Cellular Phones- The Brains Behind The Call
This entry was posted on Sunday, June 26, 2011.
Celluar phone, who is the brains behind the call? Dr. Martin Cooper was raised in Chicago and earned his degree as an electrical engineer from Illinois Institute of Technology. He spent four years in the navy working on a submarine and destroyers. He then worked in Telecommunications Company for one year. With this change of scenery he was hired in 1954 by Motorola. Dr. Cooper was one of the people responsible for the first portable police radios in 1967 in the Chicago police department. After this successful venture Dr.
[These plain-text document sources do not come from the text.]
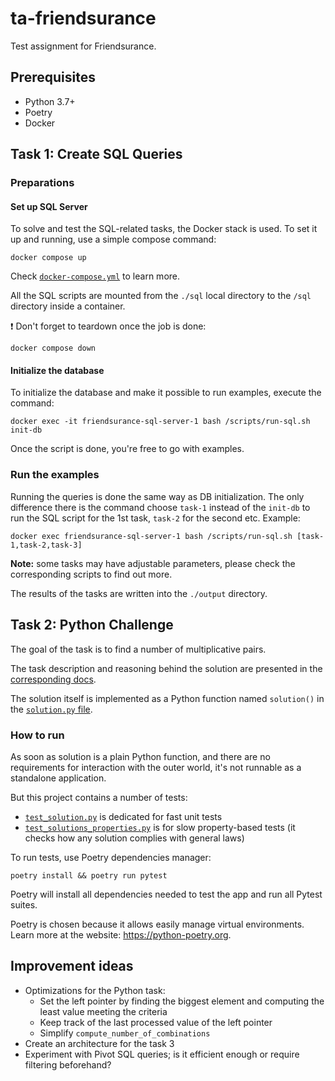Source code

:# ta-friendsurance

Test assignment for Friendsurance.

## Prerequisites

- Python 3.7+
- Poetry
- Docker

## Task 1: Create SQL Queries

### Preparations

#### Set up SQL Server

To solve and test the SQL-related tasks, the Docker stack is used.
To set it up and running, use a simple compose command:

```shell
docker compose up
```

Check [`docker-compose.yml`](./docker-compose.yml) to learn more.

All the SQL scripts are mounted from the `./sql` local directory to the `/sql` directory inside a container.

:exclamation: Don't forget to teardown once the job is done:

```shell
docker compose down
```

#### Initialize the database

To initialize the database and make it possible to run examples, execute the command:

```shell
docker exec -it friendsurance-sql-server-1 bash /scripts/run-sql.sh init-db
```

Once the script is done, you're free to go with examples.

### Run the examples

Running the queries is done the same way as DB initialization.
The only difference there is the command choose `task-1` instead of the `init-db`
to run the SQL script for the 1st task, `task-2` for the second etc.
Example:

```shell
docker exec friendsurance-sql-server-1 bash /scripts/run-sql.sh [task-1,task-2,task-3]
```

**Note:** some tasks may have adjustable parameters, please check the corresponding scripts to find out more.

The results of the tasks are written into the `./output` directory.

## Task 2: Python Challenge

The goal of the task is to find a number of multiplicative pairs.

The task description and reasoning behind the solution are presented in
the [corresponding docs](./docs/02_find_multiplicative_pairs.md).

The solution itself is implemented as a Python function named `solution()`
in the [`solution.py` file](./solution.py).

### How to run

As soon as solution is a plain Python function, and there are no requirements
for interaction with the outer world, it's not runnable as a standalone application.

But this project contains a number of tests:

- [`test_solution.py`](./test_solution.py) is dedicated for fast unit tests
- [`test_solutions_properties.py`](./test_solutions_properties.py) is for
  slow property-based tests (it checks how any solution complies with general laws)

To run tests, use Poetry dependencies manager:

```shell
poetry install && poetry run pytest
```

Poetry will install all dependencies needed to test the app and
run all Pytest suites.

Poetry is chosen because it allows easily manage virtual environments.
Learn more at the website: https://python-poetry.org.

## Improvement ideas

- Optimizations for the Python task:
    - Set the left pointer by finding the biggest element and computing the least
      value meeting the criteria
    - Keep track of the last processed value of the left pointer
    - Simplify `compute_number_of_combinations`
- Create an architecture for the task 3
- Experiment with Pivot SQL queries; is it efficient enough or require filtering beforehand?
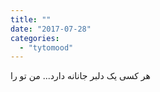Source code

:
 ```yaml
---
title: ""
date: "2017-07-28"
categories: 
  - "tytomood"
---
```


هر کسی یک دلبر جانانه دارد... من تو را
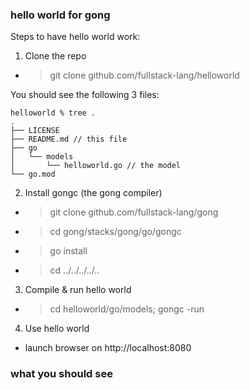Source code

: ### hello world for gong

Steps to have hello world work:

1. Clone the repo
- > git clone github.com/fullstack-lang/helloworld

You should see the following 3 files:
```
helloworld % tree .
.
├── LICENSE
├── README.md // this file
├── go
│   └── models
│       └── helloworld.go // the model
└── go.mod
```
2. Install gongc (the gong compiler)
- > git clone github.com/fullstack-lang/gong
- > cd gong/stacks/gong/go/gongc
- > go install
- > cd ../../../../..

3. Compile & run hello world
- > cd helloworld/go/models; gongc -run

4. Use hello world
- launch browser on http://localhost:8080

### what you should see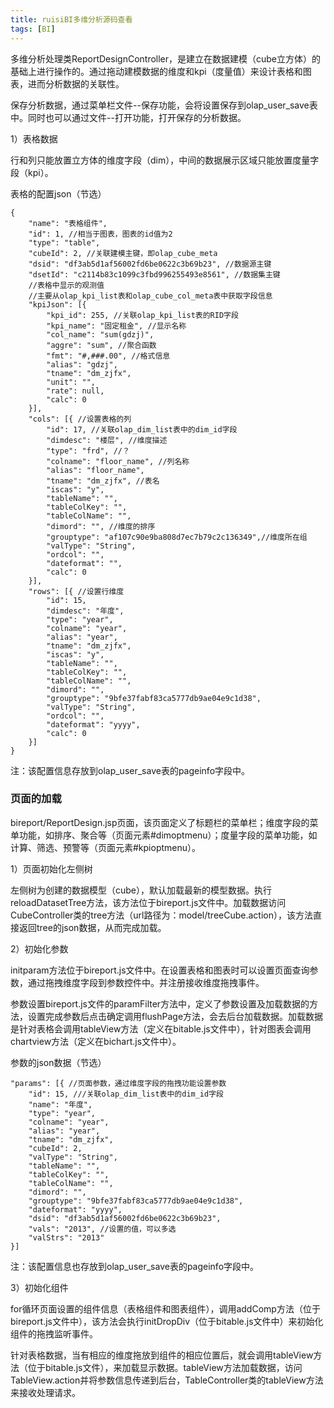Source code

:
 ```yaml
---
title: ruisiBI多维分析源码查看
tags: [BI]
---
```


多维分析处理类ReportDesignController，是建立在数据建模（cube立方体）的基础上进行操作的。通过拖动建模数据的维度和kpi（度量值）来设计表格和图表，进而分析数据的关联性。

保存分析数据，通过菜单栏文件--保存功能，会将设置保存到olap_user_save表中。同时也可以通过文件--打开功能，打开保存的分析数据。

1）表格数据

行和列只能放置立方体的维度字段（dim），中间的数据展示区域只能放置度量字段（kpi）。

表格的配置json（节选）

```
{
    "name": "表格组件", 
    "id": 1, //相当于图表，图表的id值为2
    "type": "table",
    "cubeId": 2, //关联建模主键，即olap_cube_meta
    "dsid": "df3ab5d1af56002fd6be0622c3b69b23", //数据源主键
    "dsetId": "c2114b83c1099c3fbd996255493e8561", //数据集主键
    //表格中显示的观测值
    //主要从olap_kpi_list表和olap_cube_col_meta表中获取字段信息
    "kpiJson": [{
        "kpi_id": 255, //关联olap_kpi_list表的RID字段
        "kpi_name": "固定租金", //显示名称
        "col_name": "sum(gdzj)",
        "aggre": "sum", //聚合函数
        "fmt": "#,###.00", //格式信息
        "alias": "gdzj", 
        "tname": "dm_zjfx",
        "unit": "",
        "rate": null,
        "calc": 0
    }],
    "cols": [{ //设置表格的列
        "id": 17, //关联olap_dim_list表中的dim_id字段
        "dimdesc": "楼层", //维度描述
        "type": "frd", //？
        "colname": "floor_name", //列名称
        "alias": "floor_name",
        "tname": "dm_zjfx", //表名
        "iscas": "y",
        "tableName": "",
        "tableColKey": "",
        "tableColName": "",
        "dimord": "", //维度的排序
        "grouptype": "af107c90e9ba808d7ec7b79c2c136349",//维度所在组
        "valType": "String",
        "ordcol": "",
        "dateformat": "",
        "calc": 0
    }],
    "rows": [{ //设置行维度
        "id": 15,
        "dimdesc": "年度",
        "type": "year",
        "colname": "year",
        "alias": "year",
        "tname": "dm_zjfx",
        "iscas": "y",
        "tableName": "",
        "tableColKey": "",
        "tableColName": "",
        "dimord": "",
        "grouptype": "9bfe37fabf83ca5777db9ae04e9c1d38",
        "valType": "String",
        "ordcol": "",
        "dateformat": "yyyy",
        "calc": 0
    }]
}
```

注：该配置信息存放到olap_user_save表的pageinfo字段中。

### 页面的加载

bireport/ReportDesign.jsp页面，该页面定义了标题栏的菜单栏；维度字段的菜单功能，如排序、聚合等（页面元素#dimoptmenu）；度量字段的菜单功能，如计算、筛选、预警等（页面元素#kpioptmenu）。

1）页面初始化左侧树

左侧树为创建的数据模型（cube），默认加载最新的模型数据。执行reloadDatasetTree方法，该方法位于bireport.js文件中。加载数据访问CubeController类的tree方法（url路径为：model/treeCube.action），该方法直接返回tree的json数据，从而完成加载。

2）初始化参数

initparam方法位于bireport.js文件中。在设置表格和图表时可以设置页面查询参数，通过拖拽维度字段到参数控件中。并注册接收维度拖拽事件。

参数设置bireport.js文件的paramFilter方法中，定义了参数设置及加载数据的方法，设置完成参数后点击确定调用flushPage方法，会去后台加载数据。加载数据是针对表格会调用tableView方法（定义在bitable.js文件中），针对图表会调用chartview方法（定义在bichart.js文件中）。

参数的json数据（节选）

```
"params": [{ //页面参数，通过维度字段的拖拽功能设置参数
    "id": 15, ///关联olap_dim_list表中的dim_id字段
    "name": "年度",
    "type": "year",
    "colname": "year",
    "alias": "year",
    "tname": "dm_zjfx",
    "cubeId": 2,
    "valType": "String",
    "tableName": "",
    "tableColKey": "",
    "tableColName": "",
    "dimord": "",
    "grouptype": "9bfe37fabf83ca5777db9ae04e9c1d38",
    "dateformat": "yyyy",
    "dsid": "df3ab5d1af56002fd6be0622c3b69b23",
    "vals": "2013", //设置的值，可以多选
    "valStrs": "2013"
}]
```

注：该配置信息也存放到olap_user_save表的pageinfo字段中。

3）初始化组件

for循环页面设置的组件信息（表格组件和图表组件），调用addComp方法（位于bireport.js文件中），该方法会执行initDropDiv（位于bitable.js文件中）来初始化组件的拖拽监听事件。

针对表格数据，当有相应的维度拖放到组件的相应位置后，就会调用tableView方法（位于bitable.js文件），来加载显示数据。tableView方法加载数据，访问TableView.action并将参数信息传递到后台，TableController类的tableView方法来接收处理请求。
Cooper was promoted to lead Motorola’s cellular research as the project manager.
The idea of the cellular communications was introduced by Bell Laboratories, the research arm of AT&T, in 1947. It was in the 60’s and early 70’s however that Bell Labs and Motorola raced to see who could incorporate the technology to the portable devices. At the age of 70 Cooper’s desire was to enable persons to have the luxury of walking with their phones anywhere they wished to go.
Needless to say, Motorola won the race for cellular phones and Cooper is now considered to be the inventor of the first portable handset as well as the first one to successfully make a call on the handset in April, 1973. Guess who he made the first call to? Yes, he made it to his rival, Joel Engel, the head of the research department at Bell Labs.
In 1973, a base station was set up in New York with the first 2-pound, Dyna-Tac Motorola handset. After doing some initial testing, the Federal Communications Commission (F.C.C.), Motorola and Mr. Cooper they were ready to publicly display the cellular phone. The features of the portable handset included:
· Name: Motorola Dyna-Tac
· Size: 9 x 5 x 1.75 inches
· Weight: 2.5 pounds
· Display: None
· Number of Circuit Boards: 30
· Talk time: 35 minutes
· Recharge Time: 10 hours
· Features: Talk, listen, dial
Now you know who the brains are behind the cellular phones.